Make this recipe vegetarian by omitting the bacon crumbles. Leek and potato soup is a classic in French cuisine and makes the perfect light lunch. Make leek and potato soup the main dish by serving the soup alongside fresh rolls and a side salad.

  1. Pumpkin Chili

Pumpkins aren’t just for carving, and if that’s all you use pumpkins for you’re missing out on a tasty and nutritious fall vegetable! We love growing Small Sugar Pumpkins for all of our baking needs, but the award-winning Orange Smoothie Hybrid Pumpkin is versatile enough for carving, canning, and baking.

This pumpkin chili serves six, but the leftovers can be frozen for future meals. You only need a small, one-pound pumpkin for this recipe–more than that will overpower the other flavors. A one-pound pumpkin will make about four cups of raw cubed pumpkin or one cup of pureed pumpkin. Either will work in this recipe–if you prefer, you can cook and puree the pumpkin pieces for a smoother sauce.

Ingredients

  • One small pumpkin

  • 2 tablespoons olive oil

  • 1 large onion

  • 2 jalapenos

  • 3 celery stalks

  • 4 garlic cloves

  • 2 tablespoons chili powder

  • 1 tablespoon ground cumin

  • 1 teaspoon ground black pepper

  • 3 teaspoons salt

  • 1 pound ground turkey

  • 2 cans red beans

  • 1 can crushed tomatoes

  • 4 cups chicken stock

Directions

  1. Prep the pumpkin by cutting it in half and scooping out the seeds (set the seeds aside to make roasted pumpkin seeds later!) Peel the skin off the pumpkin with a vegetable peeler or cut the flesh away from the skin with a sharp knife. Chop the pumpkin into one-inch pieces.

  2. Dice the onion and peel and mince the garlic. Roughly chop the celery stalks into pieces.

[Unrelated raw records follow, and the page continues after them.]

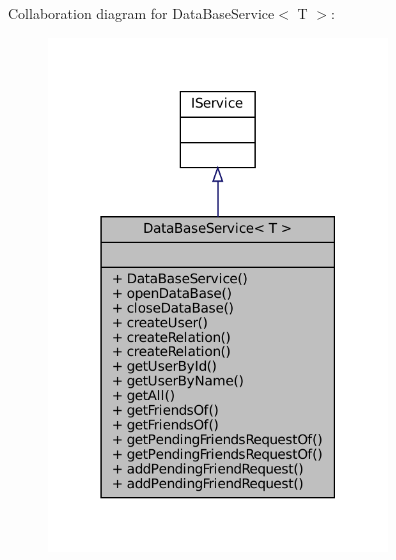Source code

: Collaboration diagram for Data\+Base\+Service$<$ T $>$\+:
\nopagebreak
\begin{figure}[H]
\begin{center}
\leavevmode
\includegraphics[width=255pt]{classDataBaseService__coll__graph}
\end{center}
\end{figure}
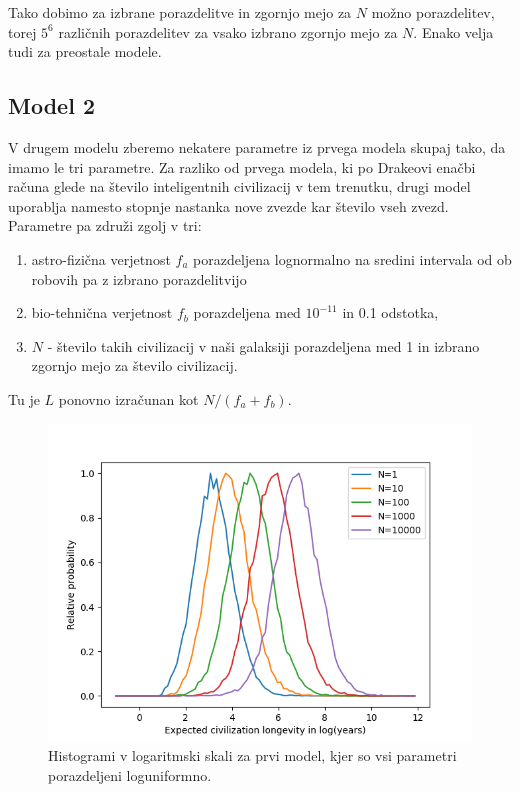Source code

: \documentclass[a4paper]{IEEEtran}
\begin{document}
Tako dobimo za izbrane porazdelitve in zgornjo mejo za $N$ možno porazdelitev, torej $5^6$ različnih porazdelitev za vsako izbrano zgornjo mejo za $N$. Enako velja tudi za preostale modele.








\subsection{Model 2}

V drugem modelu zberemo nekatere parametre iz prvega modela skupaj tako, da imamo le tri parametre. Za razliko od prvega modela, ki po Drakeovi enačbi računa glede na število inteligentnih civilizacij v tem trenutku, drugi model uporablja namesto stopnje nastanka nove zvezde kar število vseh zvezd. Parametre pa združi zgolj v tri:
\begin{enumerate}
	\item astro-fizična verjetnost $f_a$ porazdeljena lognormalno na sredini intervala od  ob robovih pa z izbrano porazdelitvijo
	\item bio-tehnična verjetnost $f_b$ porazdeljena med $10^{-11}$ in 0.1 odstotka,
	\item $N$ - število takih civilizacij v naši galaksiji porazdeljena med 1 in izbrano zgornjo mejo za število civilizacij.
\end{enumerate}

Tu je $L$ ponovno izračunan kot $N / (f_a + f_b)$.

\begin{figure}[!h]
	\centering
	\includegraphics[width=0.7\linewidth]{Figures/log_model2}
	\caption{Histogrami v logaritmski skali za prvi model, kjer so vsi parametri porazdeljeni loguniformno.}
	\label{fig:model2}
\end{figure}
\end{document}
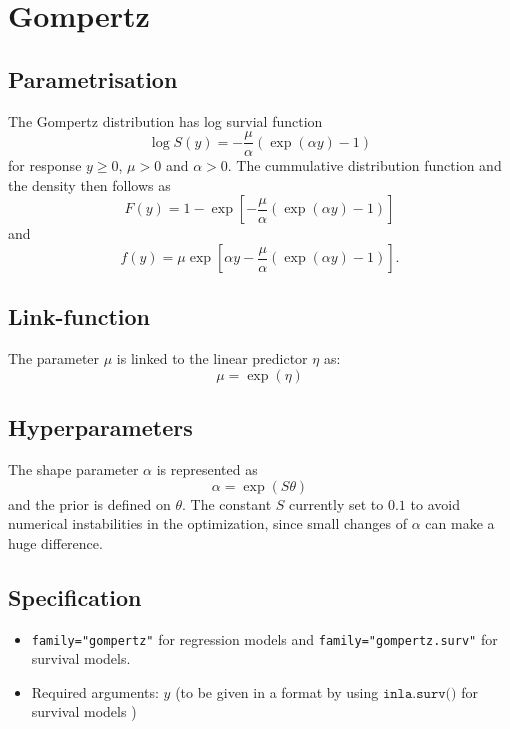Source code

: \documentclass[a4paper,11pt]{article}
\begin{document}
\section*{Gompertz}

\subsection*{Parametrisation}

The Gompertz distribution has log survial function
\begin{displaymath}
    \log S(y) = -\frac{\mu}{\alpha}\left(\exp(\alpha y) -1\right)
\end{displaymath}
for response $y\ge 0$, $\mu>0$ and $\alpha>0$. The cummulative
distribution function and the density then follows as
\begin{displaymath}
    F(y) = 1 - \exp\left[ -\frac{\mu}{\alpha}\left(\exp(\alpha y)
        -1\right) \right]
\end{displaymath}
and
\begin{displaymath}
    f(y) = \mu \exp\left[ \alpha y -\frac{\mu}{\alpha}\left(\exp(\alpha y)
        -1\right) \right].
\end{displaymath}

\subsection*{Link-function}
The parameter $\mu$ is linked to the linear predictor $\eta$ as:
\[
    \mu = \exp(\eta)
\]

\subsection*{Hyperparameters}

The shape parameter $\alpha$ is represented as
\begin{displaymath}
    \alpha = \exp(S\theta)
\end{displaymath}
and the prior is defined on $\theta$. The constant $S$ currently set
to $0.1$ to avoid numerical instabilities in the optimization, since
small changes of $\alpha$ can make a huge difference.

\subsection*{Specification}

\begin{itemize}
\item \texttt{family="gompertz"} for regression models and
    \texttt{family="gompertz.surv"} for survival models.
\item Required arguments: $y$ (to be given in a format by using
    $\texttt{inla.surv()}$ for survival models )
\end{itemize}
\end{document}
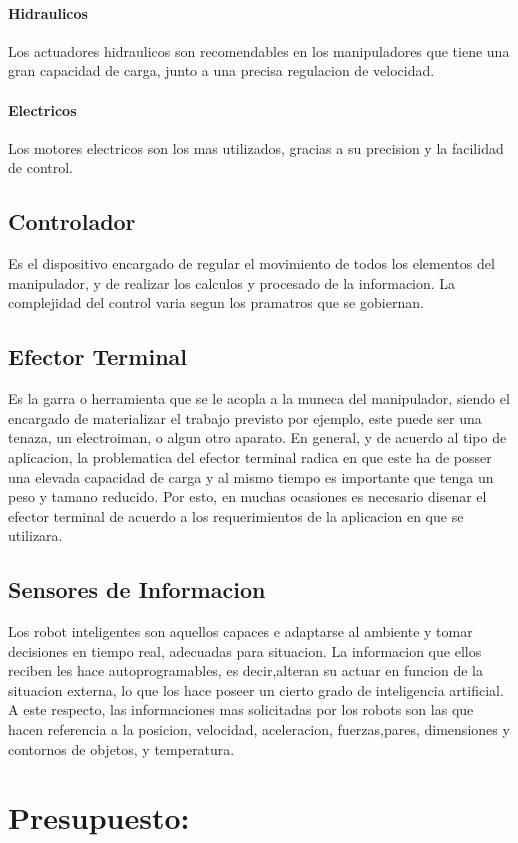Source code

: \documentclass[14pt,a4paper]{article}
\begin{document}
\paragraph{Hidraulicos}
Los actuadores hidraulicos son recomendables en los manipuladores que tiene una gran capacidad de carga, junto a una precisa regulacion de velocidad.
\paragraph{Electricos}
Los motores electricos son los mas utilizados, gracias a su precision y la facilidad de control.
\subsection{Controlador}
Es el dispositivo encargado de regular el movimiento de todos los elementos del manipulador, y de realizar los calculos y procesado de la informacion. La complejidad del control varia segun los pramatros que se gobiernan.
\subsection{Efector Terminal}
Es la garra o herramienta que se le acopla a la muneca del manipulador, siendo el encargado de materializar el trabajo previsto por ejemplo, este puede ser una tenaza, un electroiman, o algun otro aparato. En general, y de acuerdo al tipo de aplicacion, la problematica del efector terminal radica en que este ha de posser una elevada capacidad de carga y al mismo tiempo es importante que tenga un peso y tamano reducido. Por esto, en muchas ocasiones es necesario disenar el efector terminal de acuerdo a los requerimientos de la aplicacion en que se utilizara.
\subsection{Sensores de Informacion}
Los robot inteligentes son aquellos capaces e adaptarse al ambiente y tomar decisiones en tiempo real, adecuadas para situacion. La informacion que ellos reciben les hace autoprogramables, es decir,alteran su actuar en funcion de la situacion externa, lo que los hace poseer un cierto grado de inteligencia artificial. A este respecto, las informaciones mas solicitadas por los robots son las que hacen referencia a la posicion, velocidad, aceleracion, fuerzas,pares, dimensiones y contornos de objetos, y temperatura.

\section{Presupuesto:}
\end{document}
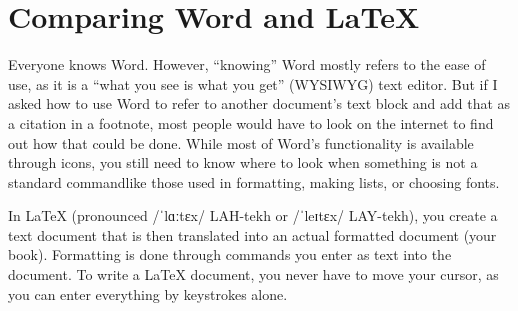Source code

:


\chapter{Comparing Word and LaTeX}
\label{differencebetweenwordandlatex:cha}

Everyone knows Word. However, ``knowing'' Word mostly refers to the ease of use, as it is a ``what you see is what you get'' (WYSIWYG) text editor. But if I asked how to use Word to refer to another document's text block and add that as a citation in a footnote, most people would have to look on the internet to find out how that could be done. While most of Word's functionality is available through icons, you still need to know where to look when something is not a standard command\emdash{}like those used in formatting, making lists, or choosing fonts.



In LaTeX (pronounced \ifxetex/ˈlɑːtɛx/\fi{} LAH-tekh or \ifxetex/ˈleɪtɛx/\fi{} LAY-tekh), you create a text document that is then translated into an actual formatted document (your book). Formatting is done through commands you enter as text into the document. To write a LaTeX document, you never have to move your cursor, as you can enter everything by keystrokes alone.

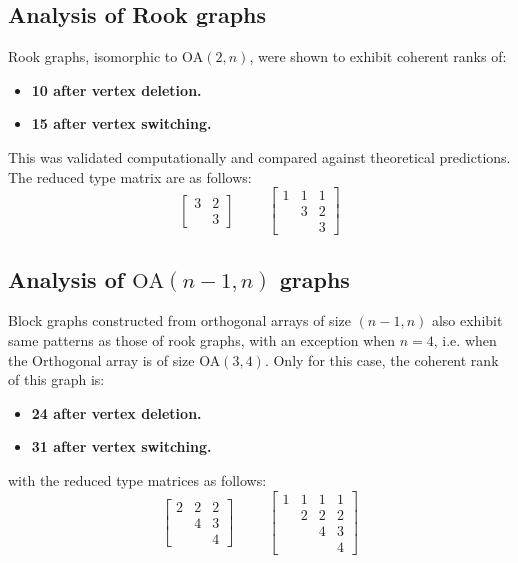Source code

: \documentclass[12pt]{article}
\begin{document}
\subsection{Analysis of Rook graphs}
Rook graphs, isomorphic to \(\text{OA}(2, n)\), were shown to exhibit coherent ranks of:
\begin{itemize}
    \item \textbf{10 after vertex deletion.}
    \item \textbf{15 after vertex switching.}
\end{itemize}
This was validated computationally and compared against theoretical predictions.
The reduced type matrix are as follows:
\[
\begin{bmatrix}
  3 & 2 \\
    & 3
\end{bmatrix}
\hspace{1cm}
\begin{bmatrix}
  1 & 1 & 1 \\
    & 3 & 2 \\
    &   & 3
\end{bmatrix}
\]

\subsection{Analysis of \(\text{OA}(n-1, n)\) graphs}
Block graphs constructed from orthogonal arrays of size $(n-1, n)$ also exhibit same patterns as those of rook graphs, with an exception when \(n = 4\), i.e. when the Orthogonal array is of size OA\((3,4)\). Only for this case, the coherent rank of this graph is:
\begin{itemize}
    \item \textbf{24 after vertex deletion.}
    \item \textbf{31 after vertex switching.}
\end{itemize}
with the reduced type matrices as follows:
\[
\begin{bmatrix}
  2 & 2 & 2 \\
    & 4 & 3 \\
    &   & 4
\end{bmatrix}
\hspace{1cm}
\begin{bmatrix}
  1 & 1 & 1 & 1 \\
    & 2 & 2 & 2 \\
    &   & 4 & 3 \\
    &   &   & 4
\end{bmatrix}
\]
\end{document}
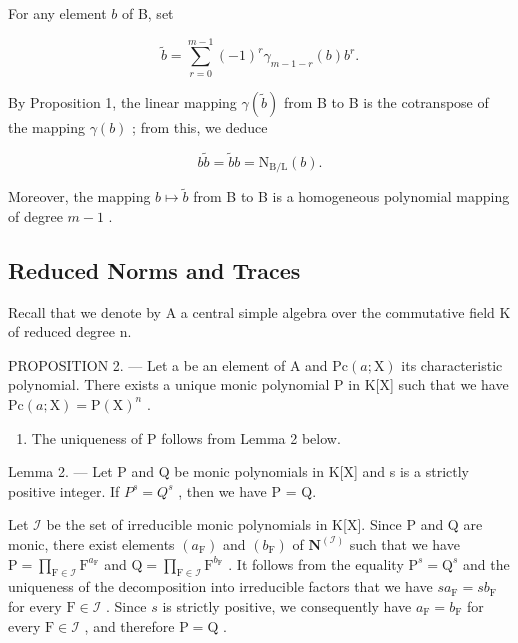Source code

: For any element \(b\) of B, set

\[
\widetilde {b} = \sum_ {r = 0} ^ {m - 1} (- 1) ^ {r} \gamma_ {m - 1 - r} (b) b ^ {r}.\tag{17}
\]

By Proposition 1, the linear mapping \(\gamma (\widetilde{b})\) from B to B is the cotranspose of the mapping \(\gamma (b)\) ; from this, we deduce

\[
b \widetilde {b} = \widetilde {b} b = \mathrm{N} _ {\mathrm{B/L}} (b).\tag{18}
\]

Moreover, the mapping \(b \mapsto \widetilde{b}\) from B to B is a homogeneous polynomial mapping of degree \(m - 1\) .

\subsection{Reduced Norms and Traces}

Recall that we denote by A a central simple algebra over the commutative field K of reduced degree n.

PROPOSITION 2. --- Let a be an element of A and \(\mathrm{Pc}(a;\mathrm{X})\) its characteristic polynomial. There exists a unique monic polynomial P in K{[}X{]} such that we have \(\mathrm{Pc}(a;\mathrm{X})=\mathrm{P}(\mathrm{X})^{n}\) .

\begin{enumerate}
\def\labelenumi{\Alph{enumi})}
\tightlist
\item
  The uniqueness of P follows from Lemma 2 below.
\end{enumerate}

Lemma 2. --- Let P and Q be monic polynomials in K{[}X{]} and s is a strictly positive integer. If \(P^{s} = Q^{s}\) , then we have P = Q.

Let \(\mathcal{I}\) be the set of irreducible monic polynomials in K{[}X{]}. Since P and Q are monic, there exist elements \((a_{\mathrm{F}})\) and \((b_{\mathrm{F}})\) of \(\mathbf{N}^{(\mathcal{I})}\) such that we have \(\mathrm{P} = \prod_{\mathrm{F} \in \mathcal{I}} \mathrm{F}^{a_{\mathrm{F}}}\) and \(\mathrm{Q} = \prod_{\mathrm{F} \in \mathcal{I}} \mathrm{F}^{b_{\mathrm{F}}}\) . It follows from the equality \(\mathrm{P}^s = \mathrm{Q}^s\) and the uniqueness of the decomposition into irreducible factors that we have \(sa_{\mathrm{F}} = sb_{\mathrm{F}}\) for every \(\mathrm{F} \in \mathcal{I}\) . Since \(s\) is strictly positive, we consequently have \(a_{\mathrm{F}} = b_{\mathrm{F}}\) for every \(\mathrm{F} \in \mathcal{I}\) , and therefore \(\mathrm{P} = \mathrm{Q}\) .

  3. Cut the jalapenos in half and remove the inner seeds and stems with a spoon. Wash your hands thoroughly after touching the jalapeno seeds–they are hot and can irritate the skin and eyes! Dice the jalapeno.

  4. Heat half the oil in a large stockpot over medium heat. Add the onion, garlic, and celery, cooking until the onions become translucent and fragrant–about three minutes.

  5. Add the minced jalapeno and chopped pumpkin and cook for another seven minutes. Stir frequently to keep the vegetables from burning. Add chili powder, cumin, salt, and pepper.

  6. Warm half the oil in another skillet and cook the ground turkey until cooked through.

  7. Add the ground turkey, beans, crushed tomatoes, and broth to the stock pot and stir to combine. Bring to a boil and reduce to a simmer. Allow to simmer uncovered for 30 minutes, or until the pumpkin is tender.

  8. Serve with sour cream, shredded cheddar cheese, and diced green onions.

Most chili recipes are forgiving when it comes to substitutions and additions, and this pumpkin chili is no different. Substitute the ground turkey for ground beef or ground pork, or leave the meat out entirely to make this recipe vegetarian-friendly. Vegetable stock is just as good as chicken stock, and feel free to switch out the red kidney beans for black beans or another type of bean–we think that garbanzo beans would be an excellent choice.

Hard-skinned winter squash varieties like Waltham Butternut or Bonbon Buttercup can be used in place of pumpkin in this recipe. For a less spicy and sweeter chili, substitute the jalapenos for poblano peppers like Trident Hybrid or Ancho 101. Both varieties have an earthy flavor with only a hint of heat.

Conclusion

As you cook these vegetables, consider the season’s worth of sunshine, water, and sweat that went into their making. A thoughtfully prepared meal is at once a satisfying reward for hard work and an unexpected gift to be shared. We hope you find your harvests and these recipes to be a little bit of both.